Why Hulu matters: In the US, Hulu is the second-largest streaming service just behind Netflix, and is expected to reach 130.7 million viewers this year, per our October forecast. But with Comcast, Disney, and others launching their own branded, flagship streaming services, Hulu’s place in the mix is unclear.

  • For Disney, a Hulu buyout would solidify its position as a titan of digital subscription video, and allow it to create a Hulu and Disney+ bundle combining two of the largest and most popular streaming libraries in a deal that would dramatically change the streaming landscape.
  • But Comcast may not be willing to give up its share so easily. To begin with, the $9.2 billion price isn’t fixed—if a third-party arbitrator thinks Hulu’s value has increased in 2024, the price could go up significantly.
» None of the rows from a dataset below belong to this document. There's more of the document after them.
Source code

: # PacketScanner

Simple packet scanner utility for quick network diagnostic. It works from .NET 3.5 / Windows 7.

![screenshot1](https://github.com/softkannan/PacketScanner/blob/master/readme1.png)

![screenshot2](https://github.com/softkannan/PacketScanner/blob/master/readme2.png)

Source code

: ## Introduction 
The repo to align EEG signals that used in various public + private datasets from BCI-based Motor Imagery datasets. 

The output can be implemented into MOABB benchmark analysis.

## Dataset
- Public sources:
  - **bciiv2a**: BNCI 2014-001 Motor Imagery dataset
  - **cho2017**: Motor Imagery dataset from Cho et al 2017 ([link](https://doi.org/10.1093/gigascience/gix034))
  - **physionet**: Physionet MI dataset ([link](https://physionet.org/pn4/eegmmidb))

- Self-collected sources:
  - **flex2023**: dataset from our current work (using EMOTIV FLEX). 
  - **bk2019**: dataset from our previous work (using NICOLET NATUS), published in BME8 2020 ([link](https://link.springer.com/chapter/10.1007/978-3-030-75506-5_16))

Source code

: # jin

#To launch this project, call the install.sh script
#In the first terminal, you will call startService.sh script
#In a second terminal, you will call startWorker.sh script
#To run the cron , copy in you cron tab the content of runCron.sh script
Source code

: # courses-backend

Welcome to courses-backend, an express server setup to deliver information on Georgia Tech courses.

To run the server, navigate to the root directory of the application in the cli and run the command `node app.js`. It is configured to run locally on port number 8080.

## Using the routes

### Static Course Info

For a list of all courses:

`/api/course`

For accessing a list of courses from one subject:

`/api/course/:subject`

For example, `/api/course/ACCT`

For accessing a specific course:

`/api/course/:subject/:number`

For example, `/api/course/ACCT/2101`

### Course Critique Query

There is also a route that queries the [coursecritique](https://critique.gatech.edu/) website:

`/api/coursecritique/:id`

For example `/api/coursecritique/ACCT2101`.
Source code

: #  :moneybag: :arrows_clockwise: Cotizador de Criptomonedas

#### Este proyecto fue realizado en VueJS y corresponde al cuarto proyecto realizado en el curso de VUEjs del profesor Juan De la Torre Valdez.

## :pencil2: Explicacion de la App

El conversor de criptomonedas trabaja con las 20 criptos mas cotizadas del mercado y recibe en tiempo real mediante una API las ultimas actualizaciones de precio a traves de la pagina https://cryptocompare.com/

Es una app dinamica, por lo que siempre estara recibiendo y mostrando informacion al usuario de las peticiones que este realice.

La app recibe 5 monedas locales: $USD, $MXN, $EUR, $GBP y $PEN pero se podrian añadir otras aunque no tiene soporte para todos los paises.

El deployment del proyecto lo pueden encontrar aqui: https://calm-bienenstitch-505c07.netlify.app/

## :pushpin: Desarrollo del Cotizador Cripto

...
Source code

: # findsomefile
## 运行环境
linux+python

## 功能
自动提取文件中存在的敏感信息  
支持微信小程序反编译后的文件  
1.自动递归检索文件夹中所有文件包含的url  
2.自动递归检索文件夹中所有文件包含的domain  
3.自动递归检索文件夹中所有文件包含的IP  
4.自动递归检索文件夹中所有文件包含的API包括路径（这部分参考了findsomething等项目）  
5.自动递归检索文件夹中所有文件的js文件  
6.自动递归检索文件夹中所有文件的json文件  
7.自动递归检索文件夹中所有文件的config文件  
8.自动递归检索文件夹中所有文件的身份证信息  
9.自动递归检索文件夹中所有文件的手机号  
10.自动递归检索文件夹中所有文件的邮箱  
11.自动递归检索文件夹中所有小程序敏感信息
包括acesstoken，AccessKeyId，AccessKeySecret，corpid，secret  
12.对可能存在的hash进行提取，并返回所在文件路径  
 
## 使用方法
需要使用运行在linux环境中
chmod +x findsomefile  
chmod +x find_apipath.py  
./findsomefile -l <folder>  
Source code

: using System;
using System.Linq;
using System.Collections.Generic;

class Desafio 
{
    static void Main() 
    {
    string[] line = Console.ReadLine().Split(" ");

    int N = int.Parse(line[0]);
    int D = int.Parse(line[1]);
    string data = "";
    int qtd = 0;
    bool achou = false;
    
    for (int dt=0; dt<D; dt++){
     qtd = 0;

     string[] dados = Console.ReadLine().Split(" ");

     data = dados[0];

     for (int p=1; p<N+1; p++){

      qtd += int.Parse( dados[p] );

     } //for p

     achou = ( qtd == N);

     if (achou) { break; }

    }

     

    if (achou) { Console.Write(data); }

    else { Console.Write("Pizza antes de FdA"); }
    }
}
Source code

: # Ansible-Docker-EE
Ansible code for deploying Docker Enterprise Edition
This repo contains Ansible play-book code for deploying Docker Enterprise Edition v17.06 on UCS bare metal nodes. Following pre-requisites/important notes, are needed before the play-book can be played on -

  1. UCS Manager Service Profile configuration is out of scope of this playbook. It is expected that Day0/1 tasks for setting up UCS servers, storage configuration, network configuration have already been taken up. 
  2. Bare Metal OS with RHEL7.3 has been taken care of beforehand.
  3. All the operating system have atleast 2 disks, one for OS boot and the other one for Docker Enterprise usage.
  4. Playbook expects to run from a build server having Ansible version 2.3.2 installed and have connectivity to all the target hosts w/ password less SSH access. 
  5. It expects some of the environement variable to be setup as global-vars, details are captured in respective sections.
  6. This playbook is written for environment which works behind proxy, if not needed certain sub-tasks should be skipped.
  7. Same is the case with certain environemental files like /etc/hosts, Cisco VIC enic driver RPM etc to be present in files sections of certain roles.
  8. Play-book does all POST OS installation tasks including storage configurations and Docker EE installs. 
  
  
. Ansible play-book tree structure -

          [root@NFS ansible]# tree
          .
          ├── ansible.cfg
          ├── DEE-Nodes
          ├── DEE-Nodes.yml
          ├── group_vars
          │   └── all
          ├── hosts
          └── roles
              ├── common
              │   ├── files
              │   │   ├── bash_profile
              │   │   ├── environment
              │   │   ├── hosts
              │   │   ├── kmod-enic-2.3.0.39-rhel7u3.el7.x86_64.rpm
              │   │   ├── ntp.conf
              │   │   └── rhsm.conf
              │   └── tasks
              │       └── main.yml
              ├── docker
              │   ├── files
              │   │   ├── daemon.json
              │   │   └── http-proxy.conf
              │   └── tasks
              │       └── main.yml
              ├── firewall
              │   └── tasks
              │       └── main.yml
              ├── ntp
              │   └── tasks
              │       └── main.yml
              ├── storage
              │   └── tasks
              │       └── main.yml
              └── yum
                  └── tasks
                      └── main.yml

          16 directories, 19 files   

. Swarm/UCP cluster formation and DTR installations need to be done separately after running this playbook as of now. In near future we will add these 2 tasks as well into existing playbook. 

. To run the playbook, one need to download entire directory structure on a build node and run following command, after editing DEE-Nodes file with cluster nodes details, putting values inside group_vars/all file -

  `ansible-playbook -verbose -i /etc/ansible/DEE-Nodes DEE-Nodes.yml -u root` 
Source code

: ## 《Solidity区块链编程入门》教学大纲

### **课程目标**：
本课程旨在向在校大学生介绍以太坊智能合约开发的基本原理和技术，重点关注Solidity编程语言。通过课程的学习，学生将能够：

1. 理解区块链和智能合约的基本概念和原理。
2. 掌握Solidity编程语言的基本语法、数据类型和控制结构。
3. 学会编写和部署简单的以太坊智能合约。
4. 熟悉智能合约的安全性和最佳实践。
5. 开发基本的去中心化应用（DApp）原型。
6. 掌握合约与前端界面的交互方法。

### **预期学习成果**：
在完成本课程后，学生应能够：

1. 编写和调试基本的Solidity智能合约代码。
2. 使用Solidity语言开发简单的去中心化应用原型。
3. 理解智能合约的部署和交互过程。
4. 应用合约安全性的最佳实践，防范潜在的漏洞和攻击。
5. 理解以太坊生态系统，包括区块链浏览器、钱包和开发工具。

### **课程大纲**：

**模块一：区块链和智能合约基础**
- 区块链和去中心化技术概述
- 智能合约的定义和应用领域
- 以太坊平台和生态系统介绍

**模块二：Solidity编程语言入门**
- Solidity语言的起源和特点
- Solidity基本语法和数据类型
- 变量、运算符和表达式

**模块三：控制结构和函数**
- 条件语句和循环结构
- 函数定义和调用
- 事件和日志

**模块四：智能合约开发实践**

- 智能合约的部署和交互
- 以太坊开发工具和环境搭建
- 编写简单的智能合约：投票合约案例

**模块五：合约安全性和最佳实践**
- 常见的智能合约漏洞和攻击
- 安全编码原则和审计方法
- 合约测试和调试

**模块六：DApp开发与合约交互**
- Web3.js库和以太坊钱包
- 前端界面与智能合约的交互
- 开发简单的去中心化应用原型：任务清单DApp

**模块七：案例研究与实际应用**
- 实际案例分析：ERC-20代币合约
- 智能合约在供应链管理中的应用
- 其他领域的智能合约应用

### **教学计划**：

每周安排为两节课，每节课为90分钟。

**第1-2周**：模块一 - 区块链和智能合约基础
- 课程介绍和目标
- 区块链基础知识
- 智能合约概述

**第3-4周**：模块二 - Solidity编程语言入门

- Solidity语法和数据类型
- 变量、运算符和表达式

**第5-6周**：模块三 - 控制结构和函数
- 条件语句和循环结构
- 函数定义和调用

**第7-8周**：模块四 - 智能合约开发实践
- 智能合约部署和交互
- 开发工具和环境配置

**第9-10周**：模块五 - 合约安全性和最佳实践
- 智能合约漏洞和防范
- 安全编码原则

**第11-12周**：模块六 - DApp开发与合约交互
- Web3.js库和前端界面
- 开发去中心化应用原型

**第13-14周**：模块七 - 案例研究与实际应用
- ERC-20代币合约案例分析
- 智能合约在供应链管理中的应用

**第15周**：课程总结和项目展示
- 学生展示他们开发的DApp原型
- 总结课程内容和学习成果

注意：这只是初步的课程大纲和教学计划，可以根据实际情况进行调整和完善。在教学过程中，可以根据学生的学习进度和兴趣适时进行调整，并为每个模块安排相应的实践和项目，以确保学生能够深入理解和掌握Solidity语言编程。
Streaming service Peacock is also beginning to emerge from a difficult period, and it recently recovered rights to content that defaulted to Hulu.

Our take: Iger’s statements should be taken at face value—anything is on the table. It’s unlikely that Disney would give up its pursuit of Hulu ownership outright, but backing off its aggression makes sense given the company’s recent earnings and revenue struggles.

  • On an investor call, Iger restated the company’s commitment to streaming despite a quarter of subscription and revenue losses that resulted in significant job cuts. While Disney reorganizes and puts a post-Iger leadership plan in place, it may be unwilling to flaunt billions in a buyout.